Chaos Engineering: Low-Level Design

Chaos engineering is the discipline of intentionally injecting failures into production systems to discover weaknesses before they cause outages. The premise: distributed systems fail in unexpected ways, and the only way to know how a system behaves under failure is to test it. A well-designed chaos engineering practice transforms unknown unknowns (failures you don’t know can happen) into known knowns (failure modes you understand and have mitigated).

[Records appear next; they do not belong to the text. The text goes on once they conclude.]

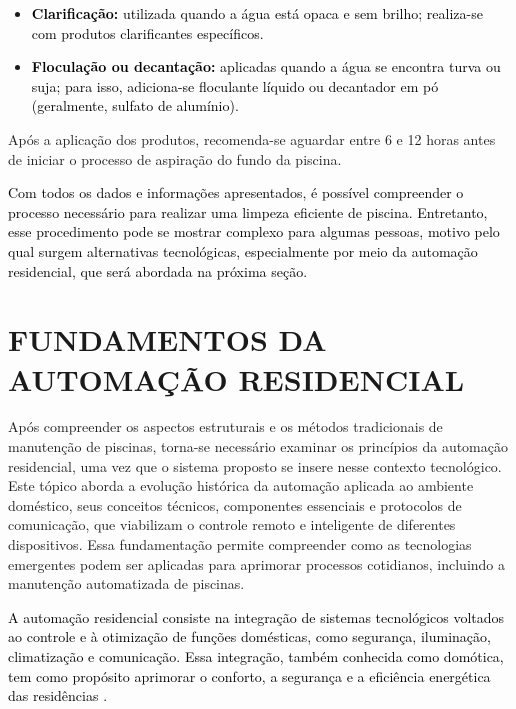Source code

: \begin{itemize}
            \begin{itemize}
                \item \textbf{\textcolor{black}{Clarificação:}} \textcolor{black}{utilizada quando a água está opaca e sem brilho; realiza-se com produtos clarificantes específicos.}
                
                \item \textbf{\textcolor{black}{Floculação ou decantação:}} \textcolor{black}{aplicadas quando a água se encontra turva ou suja; para isso, adiciona-se floculante líquido ou decantador em pó (geralmente, sulfato de alumínio).}
            \end{itemize}

            Após a aplicação dos produtos, recomenda-se aguardar entre 6 e 12 horas antes de iniciar o processo de aspiração do fundo da piscina.

            
        \end{itemize}

        \textcolor{black}{Com todos os dados e informações apresentados, é possível compreender o processo necessário para realizar uma limpeza eficiente de piscina. Entretanto, esse procedimento pode se mostrar complexo para algumas pessoas, motivo pelo qual surgem alternativas tecnológicas, especialmente por meio da automação residencial, que será abordada na próxima seção.}
         
   
\section{FUNDAMENTOS DA AUTOMAÇÃO RESIDENCIAL}

    Após compreender os aspectos estruturais e os métodos tradicionais de manutenção de piscinas, torna-se necessário examinar os princípios da automação residencial, uma vez que o sistema proposto se insere nesse contexto tecnológico. Este tópico aborda a evolução histórica da automação aplicada ao ambiente doméstico, seus conceitos técnicos, componentes essenciais e protocolos de comunicação, que viabilizam o controle remoto e inteligente de diferentes dispositivos. Essa fundamentação permite compreender como as tecnologias emergentes podem ser aplicadas para aprimorar processos cotidianos, incluindo a manutenção automatizada de piscinas.

    \textcolor{black}{A automação residencial consiste na integração de sistemas tecnológicos voltados ao controle e à otimização de funções domésticas, como segurança, iluminação, climatização e comunicação. Essa integração, também conhecida como domótica, tem como propósito aprimorar o conforto, a segurança e a eficiência energética das residências \cite{automacaoResidencialCap1}.}

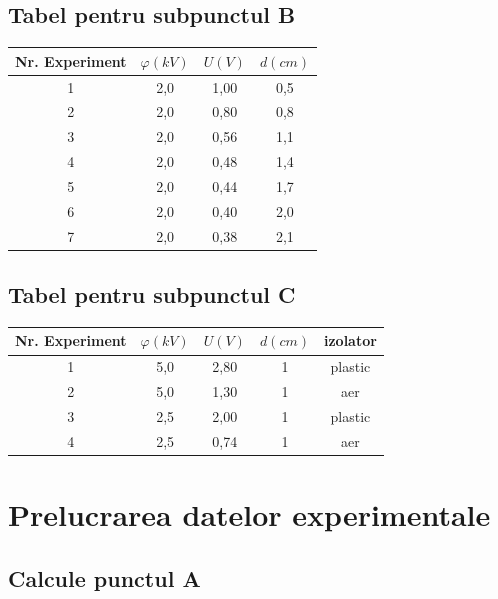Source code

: \documentclass[12pt]{article}
\begin{document}
\subsection{Tabel pentru subpunctul B}

\begin{table}[h!]
    \centering
    \begin{tabular}{|c|c|c|c|}
        \hline
        Nr. Experiment & $\varphi (kV)$ & $U (V)$  & $d (cm)$ \\
        \hline
        1 & 2,0 & 1,00 & 0,5 \\
        \hline
        2 & 2,0 & 0,80 & 0,8 \\
        \hline
        3 & 2,0 & 0,56 & 1,1 \\
        \hline
        4 & 2,0 & 0,48 & 1,4 \\
        \hline
        5 & 2,0 & 0,44 & 1,7 \\
        \hline
        6 & 2,0 & 0,40 & 2,0 \\
        \hline
        7 & 2,0 & 0,38 & 2,1 \\
        \hline
    \end{tabular}
\end{table}

\subsection{Tabel pentru subpunctul C}

\begin{table}[H]
    \centering
    \begin{tabular}{|c|c|c|c|c|}
        \hline
        Nr. Experiment & $\varphi (kV)$ & $U (V)$  & $d (cm)$ & izolator \\
        \hline
        1 & 5,0 & 2,80 & 1 & plastic \\
        \hline
        2 & 5,0 & 1,30 & 1 & aer \\
        \hline
        3 & 2,5 & 2,00 & 1 & plastic \\
        \hline
        4 & 2,5 & 0,74 & 1 & aer\\
        \hline
    \end{tabular}
\end{table}

\section{Prelucrarea datelor experimentale}

\subsection{Calcule punctul A}
\end{document}
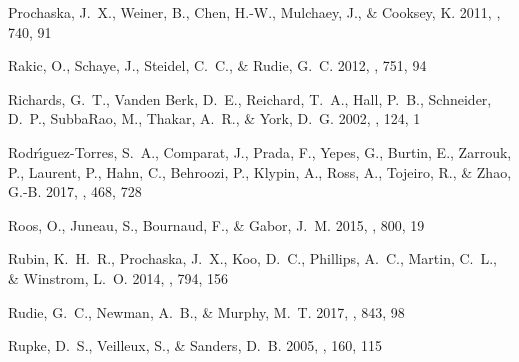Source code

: \documentclass[iop]{emulateapj}
\begin{document}
\begin{thebibliography}{61}
{Prochaska}, J.~X., {Weiner}, B., {Chen}, H.-W., {Mulchaey}, J., \& {Cooksey},
  K. 2011, \apj, 740, 91

{Rakic}, O., {Schaye}, J., {Steidel}, C.~C., \& {Rudie}, G.~C. 2012, \apj, 751,
  94

{Richards}, G.~T., {Vanden Berk}, D.~E., {Reichard}, T.~A., {Hall}, P.~B.,
  {Schneider}, D.~P., {SubbaRao}, M., {Thakar}, A.~R., \& {York}, D.~G. 2002,
  \aj, 124, 1

{Rodr{\'{\i}}guez-Torres}, S.~A., {Comparat}, J., {Prada}, F., {Yepes}, G.,
  {Burtin}, E., {Zarrouk}, P., {Laurent}, P., {Hahn}, C., {Behroozi}, P.,
  {Klypin}, A., {Ross}, A., {Tojeiro}, R., \& {Zhao}, G.-B. 2017, \mnras, 468,
  728

{Roos}, O., {Juneau}, S., {Bournaud}, F., \& {Gabor}, J.~M. 2015, \apj, 800, 19

{Rubin}, K.~H.~R., {Prochaska}, J.~X., {Koo}, D.~C., {Phillips}, A.~C.,
  {Martin}, C.~L., \& {Winstrom}, L.~O. 2014, \apj, 794, 156

{Rudie}, G.~C., {Newman}, A.~B., \& {Murphy}, M.~T. 2017, \apj, 843, 98

{Rupke}, D.~S., {Veilleux}, S., \& {Sanders}, D.~B. 2005, \apjs, 160, 115


\end{thebibliography}
\end{document}
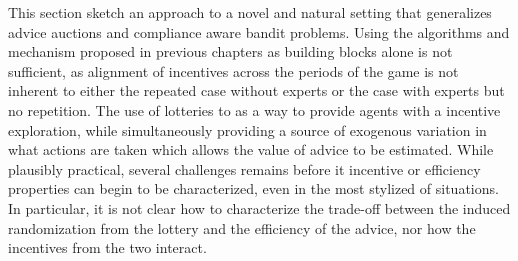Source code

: This section sketch an approach to a novel and natural setting that generalizes advice auctions and compliance aware bandit problems.
Using the algorithms and mechanism proposed in  previous chapters as building blocks alone is not sufficient, as alignment of incentives across the periods of the game is not inherent to either the repeated case without experts or the case with experts but no repetition. The use of lotteries to as a way to provide agents with a incentive exploration, while simultaneously providing a source of exogenous variation in what actions are taken which allows the value of advice to be estimated. 
While plausibly practical, several challenges remains before it  incentive or efficiency properties can begin to be characterized, even in the most stylized of situations. 
In particular, it is not clear how to characterize the trade-off between the induced randomization from the lottery and the efficiency of the advice, nor how the incentives from the two interact.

The Chaos Engineering Hypothesis

Every chaos experiment starts with a hypothesis: “We believe that the payment service will continue to process orders even if the inventory service is unavailable, because we have implemented a circuit breaker and graceful degradation.” The experiment either validates the hypothesis (the system behaved as expected) or falsifies it (a new weakness is discovered). Chaos engineering is not random destruction — it is controlled scientific experimentation.

Experiment Design

Define Steady State

Before introducing chaos, define what “normal” looks like: p99 latency < 200ms, error rate 99.5%. These are the metrics you will monitor during the experiment. If the experiment causes steady state to deviate beyond acceptable bounds, the abort condition triggers and chaos injection stops. Steady state metrics come from your monitoring system — if you don’t have reliable metrics, run chaos engineering last (fix observability first).

Failure Injection Methods

Network failures: packet loss, latency injection, network partition between specific services. Tools: tc (Linux traffic control), Toxiproxy (proxy that adds configurable network conditions), AWS Fault Injection Simulator.

Process failures: kill a process, crash a container, trigger OOM. Kubernetes: delete pods randomly (Chaos Monkey, Chaos Mesh). Simulate: unavailable service instances during rolling deployments.

Resource exhaustion: CPU spike (CPU-burn), memory pressure (memory-hog), disk full, file descriptor exhaustion. Identifies services that fail ungracefully under resource pressure.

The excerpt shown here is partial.